[Start of Attachment]

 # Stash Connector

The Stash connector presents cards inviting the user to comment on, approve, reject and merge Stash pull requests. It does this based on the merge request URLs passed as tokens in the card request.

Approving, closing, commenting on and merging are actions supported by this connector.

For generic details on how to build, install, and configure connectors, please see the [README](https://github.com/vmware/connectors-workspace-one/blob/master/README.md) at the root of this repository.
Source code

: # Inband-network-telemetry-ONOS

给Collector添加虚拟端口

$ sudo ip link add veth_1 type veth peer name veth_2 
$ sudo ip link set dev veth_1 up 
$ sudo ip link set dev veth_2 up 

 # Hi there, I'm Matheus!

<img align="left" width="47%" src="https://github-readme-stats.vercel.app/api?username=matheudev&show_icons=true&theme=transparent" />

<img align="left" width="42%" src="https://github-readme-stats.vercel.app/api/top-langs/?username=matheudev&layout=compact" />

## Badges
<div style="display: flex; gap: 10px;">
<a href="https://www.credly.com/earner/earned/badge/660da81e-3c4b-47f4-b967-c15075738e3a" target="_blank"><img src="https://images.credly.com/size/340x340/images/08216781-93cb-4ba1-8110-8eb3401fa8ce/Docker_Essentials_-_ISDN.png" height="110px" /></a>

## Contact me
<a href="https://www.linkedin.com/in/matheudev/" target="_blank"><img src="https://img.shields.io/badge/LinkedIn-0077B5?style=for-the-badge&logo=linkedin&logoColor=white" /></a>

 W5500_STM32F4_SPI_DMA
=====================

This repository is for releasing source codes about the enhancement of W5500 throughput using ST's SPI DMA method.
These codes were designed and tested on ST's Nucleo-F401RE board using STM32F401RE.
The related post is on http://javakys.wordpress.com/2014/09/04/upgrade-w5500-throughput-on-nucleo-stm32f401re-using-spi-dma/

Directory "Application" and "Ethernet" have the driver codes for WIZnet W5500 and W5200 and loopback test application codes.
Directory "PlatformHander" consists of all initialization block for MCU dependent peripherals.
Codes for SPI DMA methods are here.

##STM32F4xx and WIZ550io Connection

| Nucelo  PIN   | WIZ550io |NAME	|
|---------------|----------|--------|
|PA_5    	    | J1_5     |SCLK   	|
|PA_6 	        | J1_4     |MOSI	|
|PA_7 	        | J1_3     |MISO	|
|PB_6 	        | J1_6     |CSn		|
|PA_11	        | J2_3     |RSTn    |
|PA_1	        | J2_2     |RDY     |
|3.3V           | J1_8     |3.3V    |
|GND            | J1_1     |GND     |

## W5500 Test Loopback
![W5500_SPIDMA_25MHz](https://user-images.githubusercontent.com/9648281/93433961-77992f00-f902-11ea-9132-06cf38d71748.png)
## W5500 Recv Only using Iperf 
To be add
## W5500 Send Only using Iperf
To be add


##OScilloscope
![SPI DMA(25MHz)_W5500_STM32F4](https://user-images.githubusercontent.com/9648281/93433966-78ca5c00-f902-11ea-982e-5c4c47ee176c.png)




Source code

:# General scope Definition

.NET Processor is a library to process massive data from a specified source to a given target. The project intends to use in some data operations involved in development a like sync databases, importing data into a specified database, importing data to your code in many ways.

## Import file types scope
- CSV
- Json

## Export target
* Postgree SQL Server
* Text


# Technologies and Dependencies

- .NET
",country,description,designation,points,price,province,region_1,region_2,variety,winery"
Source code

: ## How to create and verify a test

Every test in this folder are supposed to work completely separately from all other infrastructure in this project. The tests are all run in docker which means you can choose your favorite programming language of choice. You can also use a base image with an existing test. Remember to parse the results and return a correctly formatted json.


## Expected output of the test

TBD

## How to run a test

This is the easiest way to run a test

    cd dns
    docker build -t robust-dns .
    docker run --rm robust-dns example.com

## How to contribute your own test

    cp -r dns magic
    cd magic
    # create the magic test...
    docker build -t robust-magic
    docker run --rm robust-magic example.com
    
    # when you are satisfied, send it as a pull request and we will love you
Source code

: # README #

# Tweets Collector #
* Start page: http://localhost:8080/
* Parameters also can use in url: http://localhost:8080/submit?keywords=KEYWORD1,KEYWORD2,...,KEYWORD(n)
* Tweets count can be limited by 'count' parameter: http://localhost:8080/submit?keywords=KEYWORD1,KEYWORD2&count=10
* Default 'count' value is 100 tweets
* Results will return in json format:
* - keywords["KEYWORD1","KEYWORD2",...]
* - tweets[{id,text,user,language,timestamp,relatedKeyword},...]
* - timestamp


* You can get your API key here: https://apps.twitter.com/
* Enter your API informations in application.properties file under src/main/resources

[End of Attachment]

§ Problem details
Take the line that holds "cp -r dns magic" as the first and the last line of the material as the final one. Print that span exactly, both ends included.

§ Output
    cp -r dns magic
    cd magic
    # create the magic test...
    docker build -t robust-magic
    docker run --rm robust-magic example.com
    
    # when you are satisfied, send it as a pull request and we will love you
Source code

: # README #

# Tweets Collector #
* Start page: http://localhost:8080/
* Parameters also can use in url: http://localhost:8080/submit?keywords=KEYWORD1,KEYWORD2,...,KEYWORD(n)
* Tweets count can be limited by 'count' parameter: http://localhost:8080/submit?keywords=KEYWORD1,KEYWORD2&count=10
* Default 'count' value is 100 tweets
* Results will return in json format:
* - keywords["KEYWORD1","KEYWORD2",...]
* - tweets[{id,text,user,language,timestamp,relatedKeyword},...]
* - timestamp


* You can get your API key here: https://apps.twitter.com/
* Enter your API informations in application.properties file under src/main/resources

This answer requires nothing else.